Several tertiary institutions in New Zealand have recently introduced transmedia as a subject, particularly within the fields of Art and Design and Creative Technologies. This not only reflects industry demand but also suggests a growing acceptance of the significance and relevance of transmedia.
Perhaps transmedia is not just a buzzword or a passing fad after all. And yet I admit that I myself have never been completely comfortable with the term. Perhaps it is because after years of navigating terms like multimedia, intermedia crossmedia, 360 degree media, multiplatform, and even ‘all media’, the word ‘transmedia’ seems to many like yet another fuzzy yet all-encompassing term to applied to ill-defined new media practice or paradigm. I suspected this term, like so many others, might become redundant through sheer ubiquity (in much the same way that it seems increasingly awkward to use the terms ‘new media’ or ‘digital media’). And then (in a very kiwi way) I may also have felt a little self-conscious about the razzle-dazzle of this rather shiny word.
Transmedia, however, is no longer all that new (having been in use since 1991), and it is increasingly well defined (perhaps overly so in the case of theProducers Guild of America). While scholarly research on transmedia is still limited (in part a reflection on the glacial pace of traditional academic publishing), a growing body of professional literature on transmedia and the emergence of networks such as Transmedia NZ has helped to legitimate transmedia as a practice and as a subject worthy of study.
Though I am still sometimes shy when it comes to describing myself as a transmedia producer or academic, I am wholeheartedly pleased that students have the opportunity to explore and examine transmedia for the following reasons:
Transmedia is complex, pervasive and influential. We are seeing the emergence of narratives that touch audiences in intimate and powerful ways and this is a phenomenon that merits deep critical analysis.

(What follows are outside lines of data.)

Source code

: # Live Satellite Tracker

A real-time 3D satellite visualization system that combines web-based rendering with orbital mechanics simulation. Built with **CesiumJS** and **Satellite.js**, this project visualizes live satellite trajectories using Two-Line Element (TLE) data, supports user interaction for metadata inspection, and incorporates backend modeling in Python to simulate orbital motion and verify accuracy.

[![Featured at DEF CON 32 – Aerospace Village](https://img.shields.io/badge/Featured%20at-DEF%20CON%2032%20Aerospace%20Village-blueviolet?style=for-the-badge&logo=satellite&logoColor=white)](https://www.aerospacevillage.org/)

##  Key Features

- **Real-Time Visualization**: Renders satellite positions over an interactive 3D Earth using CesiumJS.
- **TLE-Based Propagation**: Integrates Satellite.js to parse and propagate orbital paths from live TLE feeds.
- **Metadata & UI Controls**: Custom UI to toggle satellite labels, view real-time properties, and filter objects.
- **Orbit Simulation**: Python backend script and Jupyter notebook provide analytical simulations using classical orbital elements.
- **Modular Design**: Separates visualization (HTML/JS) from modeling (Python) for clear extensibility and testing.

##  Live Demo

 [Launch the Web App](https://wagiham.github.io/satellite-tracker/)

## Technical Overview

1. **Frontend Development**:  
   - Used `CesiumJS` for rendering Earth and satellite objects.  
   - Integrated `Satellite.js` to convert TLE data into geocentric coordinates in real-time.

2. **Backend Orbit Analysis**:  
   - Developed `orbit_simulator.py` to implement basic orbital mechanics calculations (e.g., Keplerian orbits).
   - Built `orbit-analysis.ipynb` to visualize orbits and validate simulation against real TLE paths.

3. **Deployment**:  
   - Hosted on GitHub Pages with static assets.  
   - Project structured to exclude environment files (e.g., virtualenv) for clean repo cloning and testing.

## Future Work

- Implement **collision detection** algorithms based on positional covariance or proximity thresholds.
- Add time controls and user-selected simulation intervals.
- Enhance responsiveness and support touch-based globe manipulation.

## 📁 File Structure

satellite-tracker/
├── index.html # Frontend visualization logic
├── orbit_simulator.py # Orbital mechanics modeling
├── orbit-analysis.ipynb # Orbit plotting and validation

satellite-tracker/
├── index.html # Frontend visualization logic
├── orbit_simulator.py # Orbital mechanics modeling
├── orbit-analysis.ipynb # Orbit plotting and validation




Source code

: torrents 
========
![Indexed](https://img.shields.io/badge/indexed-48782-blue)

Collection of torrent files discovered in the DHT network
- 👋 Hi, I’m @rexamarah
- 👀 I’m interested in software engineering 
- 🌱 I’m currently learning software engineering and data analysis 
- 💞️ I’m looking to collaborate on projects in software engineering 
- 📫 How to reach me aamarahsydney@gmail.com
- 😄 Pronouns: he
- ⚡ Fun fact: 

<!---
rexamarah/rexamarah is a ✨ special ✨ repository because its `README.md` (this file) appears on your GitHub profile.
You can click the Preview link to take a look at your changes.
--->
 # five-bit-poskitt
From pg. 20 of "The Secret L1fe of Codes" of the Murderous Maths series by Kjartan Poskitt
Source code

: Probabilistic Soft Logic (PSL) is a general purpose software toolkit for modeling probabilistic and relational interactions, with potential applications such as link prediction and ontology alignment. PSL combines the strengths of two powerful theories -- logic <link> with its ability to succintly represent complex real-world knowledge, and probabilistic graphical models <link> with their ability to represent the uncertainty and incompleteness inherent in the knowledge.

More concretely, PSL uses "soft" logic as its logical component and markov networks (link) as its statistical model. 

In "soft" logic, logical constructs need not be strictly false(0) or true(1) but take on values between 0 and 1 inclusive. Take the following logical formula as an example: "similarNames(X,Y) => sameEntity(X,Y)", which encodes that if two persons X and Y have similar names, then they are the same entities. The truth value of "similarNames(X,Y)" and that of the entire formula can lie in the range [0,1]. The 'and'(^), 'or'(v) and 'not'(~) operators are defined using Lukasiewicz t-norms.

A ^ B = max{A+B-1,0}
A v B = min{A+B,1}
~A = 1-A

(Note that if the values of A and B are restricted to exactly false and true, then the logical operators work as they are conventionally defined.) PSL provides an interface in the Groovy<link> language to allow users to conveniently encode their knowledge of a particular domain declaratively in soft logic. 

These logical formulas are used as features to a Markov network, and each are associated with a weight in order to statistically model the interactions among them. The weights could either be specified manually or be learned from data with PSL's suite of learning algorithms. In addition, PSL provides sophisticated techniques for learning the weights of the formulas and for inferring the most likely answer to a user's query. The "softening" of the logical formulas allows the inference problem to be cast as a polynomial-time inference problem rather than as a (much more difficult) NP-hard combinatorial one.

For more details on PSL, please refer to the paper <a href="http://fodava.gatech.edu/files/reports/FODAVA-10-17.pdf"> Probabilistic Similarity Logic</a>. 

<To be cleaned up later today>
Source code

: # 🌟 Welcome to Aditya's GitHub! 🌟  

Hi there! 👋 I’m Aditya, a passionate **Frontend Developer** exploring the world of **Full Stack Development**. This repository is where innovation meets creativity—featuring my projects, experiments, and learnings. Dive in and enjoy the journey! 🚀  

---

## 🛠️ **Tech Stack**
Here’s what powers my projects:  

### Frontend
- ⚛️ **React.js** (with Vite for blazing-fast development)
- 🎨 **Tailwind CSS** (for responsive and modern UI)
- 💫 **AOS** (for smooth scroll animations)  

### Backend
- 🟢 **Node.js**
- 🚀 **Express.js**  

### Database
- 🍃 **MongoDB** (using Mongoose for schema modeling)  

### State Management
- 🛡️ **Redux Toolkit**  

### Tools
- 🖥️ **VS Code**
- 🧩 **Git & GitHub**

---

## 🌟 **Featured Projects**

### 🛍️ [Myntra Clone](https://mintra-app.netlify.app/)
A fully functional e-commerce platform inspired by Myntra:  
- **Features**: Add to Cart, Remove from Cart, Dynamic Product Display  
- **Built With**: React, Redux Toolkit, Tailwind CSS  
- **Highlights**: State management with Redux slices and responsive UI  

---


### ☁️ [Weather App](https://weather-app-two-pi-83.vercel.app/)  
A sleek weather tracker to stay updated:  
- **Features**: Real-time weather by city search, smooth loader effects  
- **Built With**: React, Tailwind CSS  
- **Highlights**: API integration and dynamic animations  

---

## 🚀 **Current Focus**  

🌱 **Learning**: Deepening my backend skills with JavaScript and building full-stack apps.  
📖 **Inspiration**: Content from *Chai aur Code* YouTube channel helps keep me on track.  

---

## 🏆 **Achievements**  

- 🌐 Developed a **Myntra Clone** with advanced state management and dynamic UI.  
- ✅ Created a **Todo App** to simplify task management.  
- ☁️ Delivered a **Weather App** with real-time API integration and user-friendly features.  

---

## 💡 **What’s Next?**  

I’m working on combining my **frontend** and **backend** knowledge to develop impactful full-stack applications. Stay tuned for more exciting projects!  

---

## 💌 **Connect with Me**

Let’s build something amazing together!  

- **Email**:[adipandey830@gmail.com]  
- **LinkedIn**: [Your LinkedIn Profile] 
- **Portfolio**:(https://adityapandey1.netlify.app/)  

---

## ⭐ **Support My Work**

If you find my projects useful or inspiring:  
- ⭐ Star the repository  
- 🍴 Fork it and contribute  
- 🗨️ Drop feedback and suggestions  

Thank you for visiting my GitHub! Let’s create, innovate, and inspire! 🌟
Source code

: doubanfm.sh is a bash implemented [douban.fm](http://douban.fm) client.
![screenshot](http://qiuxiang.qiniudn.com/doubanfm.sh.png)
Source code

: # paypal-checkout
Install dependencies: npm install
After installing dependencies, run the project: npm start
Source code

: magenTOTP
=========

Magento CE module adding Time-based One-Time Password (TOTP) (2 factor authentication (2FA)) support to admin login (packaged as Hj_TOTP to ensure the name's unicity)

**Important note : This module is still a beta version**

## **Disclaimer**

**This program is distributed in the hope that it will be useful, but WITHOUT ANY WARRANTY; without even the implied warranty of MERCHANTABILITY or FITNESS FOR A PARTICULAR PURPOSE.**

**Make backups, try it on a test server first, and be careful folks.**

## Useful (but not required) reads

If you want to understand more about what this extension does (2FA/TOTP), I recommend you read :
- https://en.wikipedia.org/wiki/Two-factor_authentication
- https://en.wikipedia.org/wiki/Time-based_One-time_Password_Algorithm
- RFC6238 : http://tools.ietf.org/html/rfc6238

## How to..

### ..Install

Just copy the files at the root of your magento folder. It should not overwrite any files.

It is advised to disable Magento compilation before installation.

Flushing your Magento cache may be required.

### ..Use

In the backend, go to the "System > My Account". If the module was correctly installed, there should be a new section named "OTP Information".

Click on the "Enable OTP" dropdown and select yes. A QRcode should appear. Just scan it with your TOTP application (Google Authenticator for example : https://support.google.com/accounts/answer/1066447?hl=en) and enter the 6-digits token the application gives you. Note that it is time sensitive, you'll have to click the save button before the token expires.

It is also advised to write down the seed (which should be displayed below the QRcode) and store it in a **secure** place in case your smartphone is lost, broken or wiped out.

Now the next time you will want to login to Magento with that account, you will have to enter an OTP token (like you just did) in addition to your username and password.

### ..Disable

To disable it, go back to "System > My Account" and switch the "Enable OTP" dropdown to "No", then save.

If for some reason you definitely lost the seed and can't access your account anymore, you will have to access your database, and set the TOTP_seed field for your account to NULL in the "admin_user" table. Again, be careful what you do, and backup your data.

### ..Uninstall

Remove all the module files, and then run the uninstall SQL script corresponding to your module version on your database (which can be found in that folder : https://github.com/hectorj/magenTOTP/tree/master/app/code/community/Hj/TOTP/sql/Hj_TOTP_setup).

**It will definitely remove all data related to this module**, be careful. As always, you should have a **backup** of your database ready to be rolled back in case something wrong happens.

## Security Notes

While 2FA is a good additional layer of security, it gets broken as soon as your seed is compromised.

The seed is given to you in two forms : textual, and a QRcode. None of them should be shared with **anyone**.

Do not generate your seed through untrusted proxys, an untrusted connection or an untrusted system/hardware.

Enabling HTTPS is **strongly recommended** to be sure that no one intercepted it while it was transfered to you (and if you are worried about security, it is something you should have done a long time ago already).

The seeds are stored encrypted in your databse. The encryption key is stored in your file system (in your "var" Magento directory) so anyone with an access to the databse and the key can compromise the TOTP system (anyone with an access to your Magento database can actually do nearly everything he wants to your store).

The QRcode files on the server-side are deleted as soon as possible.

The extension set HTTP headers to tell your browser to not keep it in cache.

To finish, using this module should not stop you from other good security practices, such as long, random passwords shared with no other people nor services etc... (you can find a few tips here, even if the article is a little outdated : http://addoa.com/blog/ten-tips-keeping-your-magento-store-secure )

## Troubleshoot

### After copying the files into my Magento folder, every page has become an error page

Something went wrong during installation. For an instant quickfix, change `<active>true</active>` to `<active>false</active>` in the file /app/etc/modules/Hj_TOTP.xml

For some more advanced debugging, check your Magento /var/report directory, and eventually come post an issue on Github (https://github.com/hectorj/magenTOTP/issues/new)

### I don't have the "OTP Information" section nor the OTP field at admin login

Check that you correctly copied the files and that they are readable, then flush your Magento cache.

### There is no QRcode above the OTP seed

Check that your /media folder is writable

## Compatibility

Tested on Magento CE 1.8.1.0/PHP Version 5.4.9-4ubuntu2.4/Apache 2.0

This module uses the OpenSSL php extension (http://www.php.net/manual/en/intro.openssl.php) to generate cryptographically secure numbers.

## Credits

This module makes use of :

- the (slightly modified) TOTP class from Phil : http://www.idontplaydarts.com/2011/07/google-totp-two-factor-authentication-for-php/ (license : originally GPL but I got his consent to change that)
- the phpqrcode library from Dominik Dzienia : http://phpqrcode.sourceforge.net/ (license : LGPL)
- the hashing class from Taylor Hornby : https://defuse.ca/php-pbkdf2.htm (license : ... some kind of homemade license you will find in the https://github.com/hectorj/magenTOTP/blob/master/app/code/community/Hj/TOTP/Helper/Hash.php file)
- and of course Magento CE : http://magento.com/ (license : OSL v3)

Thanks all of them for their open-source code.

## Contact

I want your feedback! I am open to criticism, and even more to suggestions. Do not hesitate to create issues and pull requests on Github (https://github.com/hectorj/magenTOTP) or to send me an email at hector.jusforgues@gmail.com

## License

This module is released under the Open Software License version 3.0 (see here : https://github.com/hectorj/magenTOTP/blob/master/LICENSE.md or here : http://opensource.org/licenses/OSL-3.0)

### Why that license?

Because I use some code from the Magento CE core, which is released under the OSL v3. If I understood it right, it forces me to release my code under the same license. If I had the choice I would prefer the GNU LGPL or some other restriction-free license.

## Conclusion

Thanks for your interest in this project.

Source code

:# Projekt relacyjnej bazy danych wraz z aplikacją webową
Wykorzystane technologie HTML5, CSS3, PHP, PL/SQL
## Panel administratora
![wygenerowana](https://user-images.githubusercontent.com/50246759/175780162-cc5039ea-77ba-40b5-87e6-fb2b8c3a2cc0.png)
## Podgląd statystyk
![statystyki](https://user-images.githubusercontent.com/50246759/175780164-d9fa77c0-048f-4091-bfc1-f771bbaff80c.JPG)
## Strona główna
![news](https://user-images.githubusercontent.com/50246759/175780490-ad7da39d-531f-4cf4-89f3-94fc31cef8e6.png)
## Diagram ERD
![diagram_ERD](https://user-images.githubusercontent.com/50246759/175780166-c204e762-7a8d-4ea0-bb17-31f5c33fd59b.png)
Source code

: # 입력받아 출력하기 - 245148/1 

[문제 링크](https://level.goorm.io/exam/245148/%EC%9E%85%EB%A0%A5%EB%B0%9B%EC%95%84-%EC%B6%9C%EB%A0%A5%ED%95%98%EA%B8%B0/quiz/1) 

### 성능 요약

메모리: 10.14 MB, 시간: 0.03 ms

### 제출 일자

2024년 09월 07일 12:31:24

Universities can function as innovation incubators. Free from the constraints of cultural policy or market values, in a research environment there can be great freedom to experiment and push boundaries… though the zero-budgets of student projects present major creative challenges!
As a society we need creative and critical thinkers, storytellers, communicators, artists, strategists, collaborators and entrepreneurs. A student of transmedia must develop all of these skills.
In New Zealand transmedia practice is still very much in its infancy, and does not take the form of the kind of blockbuster franchise transmedia associated with industry giants such as Jeff Gomez of Starlight Runner.
It does, however, increasingly take the form of more modest but nonetheless ambitious projects such as What We Do in the Shadows, Road Trip orApocalypse Z/The Generation of Z that explore creative new ways to reach audiences, and in a highly competitive media environment the skills behind such projects will be increasingly in demand.